▶ **Goal of the exercise**
Wherever the string "alguns" shows up in the records below, return that line.

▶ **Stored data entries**
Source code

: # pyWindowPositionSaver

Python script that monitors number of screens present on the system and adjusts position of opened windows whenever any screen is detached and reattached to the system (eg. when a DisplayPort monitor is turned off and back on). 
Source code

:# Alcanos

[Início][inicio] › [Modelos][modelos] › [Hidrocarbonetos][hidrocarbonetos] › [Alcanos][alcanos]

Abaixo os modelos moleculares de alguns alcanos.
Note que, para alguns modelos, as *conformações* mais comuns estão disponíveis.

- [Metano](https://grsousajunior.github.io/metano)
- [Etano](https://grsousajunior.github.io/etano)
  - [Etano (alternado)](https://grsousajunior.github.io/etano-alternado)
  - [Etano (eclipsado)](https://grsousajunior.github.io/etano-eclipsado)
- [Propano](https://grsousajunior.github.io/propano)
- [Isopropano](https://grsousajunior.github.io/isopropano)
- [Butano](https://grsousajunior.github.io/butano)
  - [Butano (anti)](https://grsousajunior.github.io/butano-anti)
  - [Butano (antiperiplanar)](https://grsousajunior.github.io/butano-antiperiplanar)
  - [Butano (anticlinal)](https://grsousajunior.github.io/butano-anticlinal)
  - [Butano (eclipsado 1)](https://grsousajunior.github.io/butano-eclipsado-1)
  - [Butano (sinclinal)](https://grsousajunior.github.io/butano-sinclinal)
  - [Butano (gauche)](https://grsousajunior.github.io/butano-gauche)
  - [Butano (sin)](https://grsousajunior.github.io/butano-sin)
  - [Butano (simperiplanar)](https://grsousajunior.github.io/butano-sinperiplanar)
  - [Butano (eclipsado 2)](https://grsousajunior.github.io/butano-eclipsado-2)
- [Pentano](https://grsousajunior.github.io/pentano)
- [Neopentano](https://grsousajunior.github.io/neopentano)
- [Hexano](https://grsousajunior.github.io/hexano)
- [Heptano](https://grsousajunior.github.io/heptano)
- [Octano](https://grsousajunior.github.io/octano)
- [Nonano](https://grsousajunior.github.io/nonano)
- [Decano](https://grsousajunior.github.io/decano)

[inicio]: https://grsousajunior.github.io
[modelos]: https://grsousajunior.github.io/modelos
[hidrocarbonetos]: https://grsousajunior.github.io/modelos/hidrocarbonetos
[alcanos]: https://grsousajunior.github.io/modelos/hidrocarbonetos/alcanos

▶ **Response**
Abaixo os modelos moleculares de alguns alcanos.
Note que, para alguns modelos, as *conformações* mais comuns estão disponíveis.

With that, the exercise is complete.